O Jorge conta-me que o pai, Amato Lusitano, para sobreviver e custear a expedição, fez de tudo um pouco: fotografia, pintura, ilustração, jornalismo. E até safaris. Era um bom aguarelista. Ganhou dinheiro a vender aguarelas e retratos a carvão aos fazendeiros ricos e até aos sobas, aos administradores, aos caçadores profissionais e aos missionários, que só conheciam a sua região. 

– Pelo caminho teve várias ocupações de ocasião, fez contactos e amizades.  E se calhar filhos... Era um sedutor nato. Conheceu a minha mãe numa fazenda de café do Uíge. E cantou-lhe a canção do bandido... Foi caçador no Leste, mestre escola em missões protestantes no Sul, capataz de fazendas de café no Norte , e boémio em Luanda. Acabou por se perder em Luanda... Álcool, sexo, droga, sabes como é... A decadência.

Enfim, escreveu para jornais em Luanda e até em Lisboa, sob pseudónimo, notas etnográficas sobre os usos e costumes dos diversos povos de Angola. Havia então uma grande curiosidade sobre a África negra, que viria a ser reforçada, em 1940, com a Exposição do Mundo Português, "de que foi comissário um grande africanista, o capitão Henrique Galvão, se não estou em erro, e que o meu avô conheceu", acrescentou o Jorge.

Depois da eclosão da II Guerra Mundial, o pai do Jorge, o Amato Lusitano, fixou-se em Luanda, na Maianga. Como tinha o curso do magistério primário, e havia falta de professores, não lhe foi difícil arranjar emprego. Mas não gostava de ensinar.

– Era uma homem de ação, e um gajo da noite, o meu pai. Não tinha pachorra para os putos da escola nem para os inspetores escolares  nem muito menos para os filhos. Por outro lado, amava os grandes espaços, as chanas e os desertos... Eu nasci, como te disse, antes do final da guerra…

– Um pai ausente ?!... – insinuei eu.

– Sim, em boa verdade, cresci sem pai, sem o afeto, o colinho, de um pai. A minha mãe sofreu muito com as escapadelas e as infidelidades dele... Ela, sim,  era uma verdadeira matriarca, uma mulher de forte personalidade, uma verdadeira angolana... Fiz o 7º ano no antigo Liceu Salvador Correia. E depois vim para Lisboa, para casa dos meus tios-avós maternos, que tinham um palacete na avenida da República, e que eram muito católicos. Viviam bem. Um deles era cónego da Sé e muito influente junto do Cardeal Cerejeira. Em contacto com a malta do colégio Pio XII e da JUC, aproximei-me da Igreja. E, de repente, no meu 2º ano de agronomia, tive uma coisa parva, daquelas que não têm explicação, uma crise mística, senti que Deus me chamava para padre e me confiava a grande missão de salvar a humanidade...

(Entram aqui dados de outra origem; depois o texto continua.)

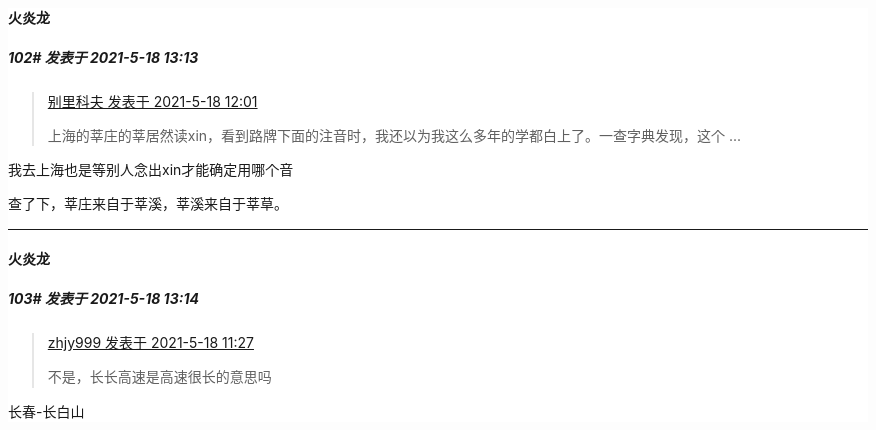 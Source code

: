 ####  火炎龙  
##### 102#       发表于 2021-5-18 13:13


<blockquote><a href="httphttps://bbs.saraba1st.com/2b/forum.php?mod=redirect&amp;goto=findpost&amp;pid=51290442&amp;ptid=2004497" target="_blank">别里科夫 发表于 2021-5-18 12:01</a>

上海的莘庄的莘居然读xin，看到路牌下面的注音时，我还以为我这么多年的学都白上了。一查字典发现，这个 ...</blockquote>
我去上海也是等别人念出xin才能确定用哪个音

查了下，莘庄来自于莘溪，莘溪来自于莘草。


*****

####  火炎龙  
##### 103#       发表于 2021-5-18 13:14


<blockquote><a href="httphttps://bbs.saraba1st.com/2b/forum.php?mod=redirect&amp;goto=findpost&amp;pid=51290055&amp;ptid=2004497" target="_blank">zhjy999 发表于 2021-5-18 11:27</a>

不是，长长高速是高速很长的意思吗</blockquote>
长春-长白山


                                               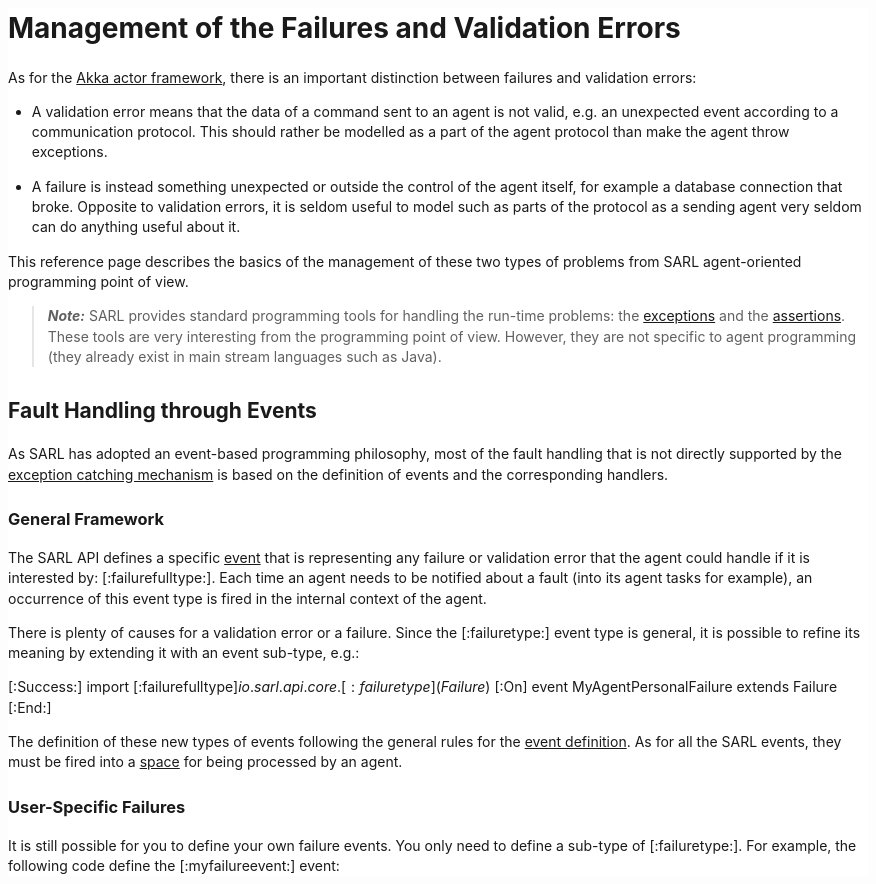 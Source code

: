 # Management of the Failures and Validation Errors

As for the [Akka actor framework](https://doc.akka.io/docs/akka/2.5/typed/fault-tolerance.html), there is an important distinction between failures and validation errors:

* A validation error means that the data of a command sent to an agent is not valid, e.g. an unexpected event according to a communication protocol. This should rather be modelled as a part of the agent protocol than make the agent throw exceptions.

* A failure is instead something unexpected or outside the control of the agent itself, for example a database connection that broke. Opposite to validation errors, it is seldom useful to model such as parts of the protocol as a sending agent very seldom can do anything useful about it.

This reference page describes the basics of the management of these two types of problems from SARL agent-oriented programming point of view.

> **_Note:_** SARL provides standard programming tools for handling the run-time problems: the [exceptions](./general/Exception.md) and the [assertions](./general/Assertion.md). These tools are very interesting from the programming point of view. However, they are not specific to agent programming (they already exist in main stream languages such as Java).


## Fault Handling through Events

As SARL has adopted an event-based programming philosophy, most of the fault handling that is not directly supported by the [exception catching mechanism](./general/Exception.md) is based on the definition of events and the corresponding handlers.


### General Framework

The SARL API defines a specific [event](./Event.md) that is representing any failure or validation error that the agent could handle if it is interested by: [:failurefulltype:].
Each time an agent needs to be notified about a fault (into its agent tasks for example), an occurrence of this event type is fired in the internal context of the agent.

There is plenty of causes for a validation error or a failure. Since the [:failuretype:] event type is general, it is possible to refine its meaning by extending it with an event sub-type, e.g.:

[:Success:]
	import [:failurefulltype]$io.sarl.api.core.[:failuretype](Failure)$
	[:On]
	event MyAgentPersonalFailure extends Failure
[:End:]

The definition of these new types of events following the general rules for the [event definition](./Event.md).
As for all the SARL events, they must be fired into a [space](./Space.md) for being processed by an agent.
 


### User-Specific Failures

It is still possible for you to define your own failure events. You only need to define a sub-type of [:failuretype:].
For example, the following code define the [:myfailureevent:] event:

– Porra, uma vocação tardia?!... – interrompi eu.

– Sim, se quiseres... Entrei com facilidade no Seminário Maior, com a bênção do tio-avô cónego e do Cardeal Cerejeira, que me tratava por "meu filho"... Ainda me lembro de ter ido lá ao palácio dele, o palácio do patriarcado,  ali no Campo de Santana,  se não erro,  fui ao beija-mão com o meu tio-avô cónego...

– Mas foi sol de pouca dura, não ?!... Refiro-me à crise mística...

– Fiz dois anos de teologia, como sabes. Nas férias grandes, não resisti ao pecado da carne. Andei enrolado com uma gaja francesa que, ainda por cima, me pregou um valente "esquentamento". 

– Acontecia aos melhores. E depois ?...

– Já não era o primeiro, para quem, como eu, nascera e  crescera em África... Lá havia maior liberdade de costumes. Ou, se quiseres, maior promiscuidade sexual... Andava-se nos musseques com segurança, pelo menos até ao final de 1960...Enfim, perdi a vontade de salvar a humanidade, deixei de ouvir a voz de Deus a chamar-me, senti-me expulso do Paraíso como o  Adão,  ao ver o meu diretor espiritual a apontar-me o dedo e a por-me fora do seu gabinete... Fiquei especado no meio do corredor!... Ingénuo, havia lhe contado tudo, desculpando-me que  a carne era fraca, que eu era pecador, para mais impenitente, incapaz de mostrar arrependimento.... 

– Estou a imaginar a cena!... Foi aí que saíste.

– Não me expulsaram, tinha boas cunhas. Eu é que tomei a iniciativa de sair, fiz as malas e nem disse adeus àquele ninho de lacraus, de mentes perversas e falsos moralistas... Foi aí, que começou a debandada, poucos do meu tempo chegaram a padre, se é que chegou algum, com os ventos do Vaticano II a soprarem já forte. Claro, passei por uma crise de identidade, andei na noite de Lisboa e, para curar-me, acabei por ir para a tropa e alistar-me como voluntário nos paraquedistas. Mas chumbei. E foi um duro golpe na minha autoestima...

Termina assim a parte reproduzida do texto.